Никандра улыбнулась, сколько не Костиной фразе, а тому, как она мягко, почти незаметно намекнула на тот день, который случится через неделю. Вот только понял ли он намек? Хотелось верить, что Костя сумел расшифровать послание.
— Наверно, для Вероники это аргумент, — задумчиво произнесла Никандра.
— Сравнение не в ее пользу. Тогда было совсем другое время и не те обстоятельства.
— Я так и сказала, слово в слово.
— И что она?
Но вместо ответа на вопрос на пороге вновь появилось рыжее чудо. На этот раз Вероника оказалась в другой одежде — успела переодеться, и черный рюкзачок весел на плече.
— Ма, а ты не видела «Костянику»? Я не нашла ее под кроватью.
— Она будет на выставке.
— Только верни ее, пожалуйста. Мне это очень важно. Вопрос жизни и смерти.
— Никуда она не денется. Я не собираюсь ее продавать или кому-то дарить.
— Спасибо, ма! Ты спасла меня! — задорно проворковала Вероника и вдруг сменила тон. Ее голос прозвучал серьезно: — Па, ма, мне нужно кое-что вам сказать. Что-то очень важное.
Короткая красноречивая пауза, казалось, растянулась во времени, и ожидание конца фразы сделалось невыносимым. Константин и Никандра напряглись, смотря на дочь, но Вероника хитро улыбнулась, озорные искорки проскочили в серых глазах, и в воздух была брошена фраза, будто фокусник на виду у изумленной публики выдернул за уши зайца из пустой шляпы:
— Я вас очень люблю. Не ссорьтесь.
И опять порог опустел.
Костя ничего не сказал, неодобрительно посмотрев на дно чашки. Ника выдохнула и только удивилась про себя, что рыжее чудо, вечно куда-то спешащее, жадно хватающее все новое в жизни, способно понимать, что происходит с родителями. Хотя, почему бы и нет? Вероника умная дочь.

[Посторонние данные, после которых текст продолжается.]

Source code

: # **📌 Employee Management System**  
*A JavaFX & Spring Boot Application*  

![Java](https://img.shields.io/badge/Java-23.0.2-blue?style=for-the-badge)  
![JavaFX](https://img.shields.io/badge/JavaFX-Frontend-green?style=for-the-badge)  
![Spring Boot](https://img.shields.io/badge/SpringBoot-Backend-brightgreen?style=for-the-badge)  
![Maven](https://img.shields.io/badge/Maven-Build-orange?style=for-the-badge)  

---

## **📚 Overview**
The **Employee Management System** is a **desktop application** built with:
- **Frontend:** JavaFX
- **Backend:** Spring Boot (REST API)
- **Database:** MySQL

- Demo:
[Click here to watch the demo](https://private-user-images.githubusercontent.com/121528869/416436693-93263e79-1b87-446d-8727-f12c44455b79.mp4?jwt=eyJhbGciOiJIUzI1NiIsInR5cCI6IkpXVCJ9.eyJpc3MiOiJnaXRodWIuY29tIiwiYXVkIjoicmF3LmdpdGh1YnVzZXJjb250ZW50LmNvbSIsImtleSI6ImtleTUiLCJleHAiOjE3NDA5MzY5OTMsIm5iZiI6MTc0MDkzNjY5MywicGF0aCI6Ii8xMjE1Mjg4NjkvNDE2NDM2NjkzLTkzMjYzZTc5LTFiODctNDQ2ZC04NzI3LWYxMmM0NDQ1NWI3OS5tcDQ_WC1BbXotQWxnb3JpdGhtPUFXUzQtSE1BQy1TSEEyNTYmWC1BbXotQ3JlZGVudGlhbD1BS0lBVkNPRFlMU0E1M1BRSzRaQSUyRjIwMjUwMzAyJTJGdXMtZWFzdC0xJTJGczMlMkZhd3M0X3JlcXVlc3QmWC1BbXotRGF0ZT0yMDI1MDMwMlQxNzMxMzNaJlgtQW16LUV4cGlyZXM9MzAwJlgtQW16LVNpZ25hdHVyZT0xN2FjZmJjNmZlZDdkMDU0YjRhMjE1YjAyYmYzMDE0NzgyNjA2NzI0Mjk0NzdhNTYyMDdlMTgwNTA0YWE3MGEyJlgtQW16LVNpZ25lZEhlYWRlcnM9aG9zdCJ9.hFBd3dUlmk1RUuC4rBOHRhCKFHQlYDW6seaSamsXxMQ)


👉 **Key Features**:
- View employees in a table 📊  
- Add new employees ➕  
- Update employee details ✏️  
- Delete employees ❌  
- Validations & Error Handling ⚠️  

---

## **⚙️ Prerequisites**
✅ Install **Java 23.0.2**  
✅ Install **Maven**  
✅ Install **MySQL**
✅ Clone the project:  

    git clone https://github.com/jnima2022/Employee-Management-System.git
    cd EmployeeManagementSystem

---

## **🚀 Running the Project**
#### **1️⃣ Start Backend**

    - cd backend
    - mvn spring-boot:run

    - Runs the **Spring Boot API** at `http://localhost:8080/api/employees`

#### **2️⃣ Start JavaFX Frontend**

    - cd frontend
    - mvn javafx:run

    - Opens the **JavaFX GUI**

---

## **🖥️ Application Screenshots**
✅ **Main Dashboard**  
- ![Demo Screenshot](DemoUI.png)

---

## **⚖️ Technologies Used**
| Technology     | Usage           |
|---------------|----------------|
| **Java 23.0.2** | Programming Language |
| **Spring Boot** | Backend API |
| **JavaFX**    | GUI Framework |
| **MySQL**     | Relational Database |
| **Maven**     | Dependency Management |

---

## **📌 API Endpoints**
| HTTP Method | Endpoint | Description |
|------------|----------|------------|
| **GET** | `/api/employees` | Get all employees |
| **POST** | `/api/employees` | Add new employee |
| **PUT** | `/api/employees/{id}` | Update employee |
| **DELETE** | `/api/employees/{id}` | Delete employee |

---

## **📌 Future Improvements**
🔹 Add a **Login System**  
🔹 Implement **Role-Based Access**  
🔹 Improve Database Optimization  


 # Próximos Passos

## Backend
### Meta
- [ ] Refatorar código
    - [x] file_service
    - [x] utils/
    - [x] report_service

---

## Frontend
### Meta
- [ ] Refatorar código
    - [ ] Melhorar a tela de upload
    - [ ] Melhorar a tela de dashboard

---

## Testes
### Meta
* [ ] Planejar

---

— Ну. Мне пора, — будто извиняясь, произнес Костя.
Он встал из-за стола. Никандра решила проводить его. И, когда, стоя у ворот, она смотрела на удаляющуюся машину, щемящее чувство опять завладело сердцем. Тоже предчувствие праздника, вот только показалось, что праздник пройдет мимо. Радостно, гремя и сверкая, веселая разряженная толпа не завернет к ее дому, и дома будет тихо.
Помыв посуду, Никандра прошла в свою комнату. В комнате, действительно, было тихо. Очень тихо. Лишь шелест листвы и редкое пение птиц доносилось из сада через открытое окно. Хмурые тучи, нехотя позволили синему небу глянуть на землю. Никандра остановилась у стола. Слева лежал закрытый ноутбук, а справа — «Хроники Заводной Птицы» Харуки Мураками.
Никандра машинально села за стол, открыла книгу и, пролистав содержание, прочитала первые строчки: «Когда зазвонил телефон, я варил на кухне спагетти, насвистывая увертюру из «Сороки-воровки» Россини, которую передавали по радио. Идеальная музыка для…» И в это мгновение в окно влетел странный звук, точно кто-то попытался взломать замок. Металлический скрежет. Только тихий и несмелый. Показалось? Но звук повторился, и Ника поняла, что он донесся из сада, откуда-то из кроны дерева. «Кр-р-р-р-р» — несмелый скрежет. И все. Смолк. Ника помотала головой, прогоняя наваждение.